According to Sandoval and White, Mitchell could not offer similar assurance for federal disaster funding that comes from what’s known as the Stafford Act. That 1970s-era law dictates how FEMA should respond, and what aid it can provide, for disasters across the country.
Stafford Act aid, which is limited, goes to both individuals and local governments. The deadline to apply for individual assistance from FEMA Stafford Act funding ended more than two years ago, though multiple infrastructure projects, like burned bridges or washed-out roads, are still winding their way through the process.
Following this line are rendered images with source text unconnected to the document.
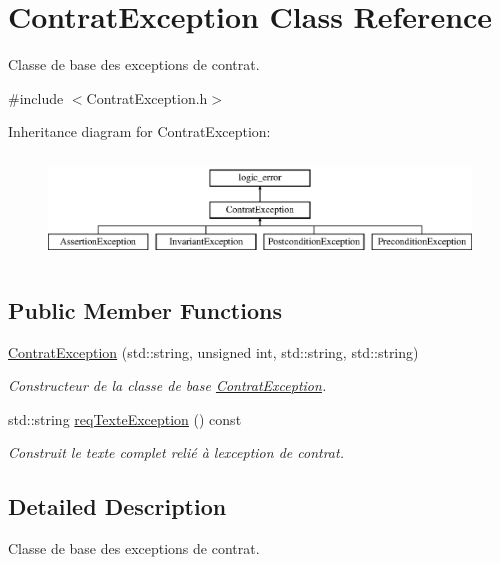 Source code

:\hypertarget{classContratException}{}\section{Contrat\+Exception Class Reference}
\label{classContratException}


Classe de base des exceptions de contrat.  




{\ttfamily \#include $<$Contrat\+Exception.\+h$>$}

Inheritance diagram for Contrat\+Exception\+:\begin{figure}[H]
\begin{center}
\leavevmode
\includegraphics[height=2.800000cm]{classContratException}
\end{center}
\end{figure}
\subsection*{Public Member Functions}
\begin{DoxyCompactItemize}
\item 
\hyperlink{classContratException_ad6c04fb577e960f87e010b125aa636a0}{Contrat\+Exception} (std\+::string, unsigned int, std\+::string, std\+::string)
\begin{DoxyCompactList}\small\item\em Constructeur de la classe de base \hyperlink{classContratException}{Contrat\+Exception}. \end{DoxyCompactList}\item 
std\+::string \hyperlink{classContratException_a59c9ed58985dcdd70af4ee50b2937707}{req\+Texte\+Exception} () const
\begin{DoxyCompactList}\small\item\em Construit le texte complet relié à l\textquotesingle{}exception de contrat. \end{DoxyCompactList}\end{DoxyCompactItemize}


\subsection{Detailed Description}
Classe de base des exceptions de contrat.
In late 2022, Congress enacted the Hermits Peak-Calf Canyon Fire Assistance Act, which established a claims office to “fully compensate” victims for what they lost in the fire. They’ve awarded $5.45 billion in three installments to achieve that aim, and the claims office has distributed about $1.8 billion of that money so far.
That money awarded by Congress under the Hermits Peak-Calf Canyon Fire Assistance Act is separate from disaster assistance awarded under the Stafford Act.
As of Wednesday at 5 p.m. a federal judge had temporarily paused the spending freeze as multiple legal challenges remain pending, and a second judge appeared poised to block it as well.
Nonetheless, FEMA’s fate remains uncertain. In his first days in office, Trump publicly floated abolishing FEMA before assembling a committee to consider ways to overhaul the agency.
The actions from the federal government have seeded rifts in the 13,000-member Facebook group that Cruz oversees, she said, with posts flooding in at all hours from pro- and anti-Trump fire survivors. She generally tries to keep the group focused on policy, she said, and keep politics out.
Given how unprecedented the cuts are, how shocking and cruel they seem, Cruz said, it’s hard to know what’s real or what’s in the realm of possibility.
With Trump promising drastic FEMA reform, Cruz said, “Some people want to bring it up to Trump, some others are saying, ‘It’s not on his radar, don’t put it there,” she said. “I don’t have the answer to that. I wish I did. It’s scary times, just the things that we’ve been hearing.”